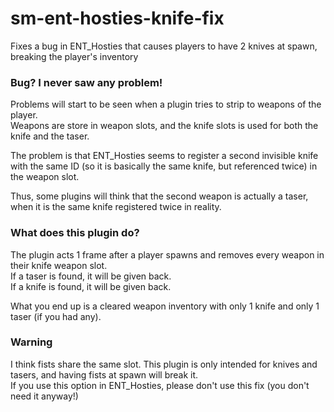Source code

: # sm-ent-hosties-knife-fix
Fixes a bug in ENT_Hosties that causes players to have 2 knives at spawn, breaking the player's inventory

### Bug? I never saw any problem!
Problems will start to be seen when a plugin tries to strip to weapons of the player.\
Weapons are store in weapon slots, and the knife slots is used for both the knife and the taser.

The problem is that ENT_Hosties seems to register a second invisible knife with the same ID (so it is basically the same knife, but referenced twice) in the weapon slot.

Thus, some plugins will think that the second weapon is actually a taser, when it is the same knife registered twice in reality.

### What does this plugin do?
The plugin acts 1 frame after a player spawns and removes every weapon in their knife weapon slot.\
If a taser is found, it will be given back.\
If a knife is found, it will be given back.

What you end up is a cleared weapon inventory with only 1 knife and only 1 taser (if you had any).

### Warning
I think fists share the same slot. This plugin is only intended for knives and tasers, and having fists at spawn will break it.\
If you use this option in ENT_Hosties, please don't use this fix (you don't need it anyway!)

#### BRIEF
Reproduce each line of the records in which the string "found" appears.

#### TASK RESPONSE
If a taser is found, it will be given back.\
If a knife is found, it will be given back.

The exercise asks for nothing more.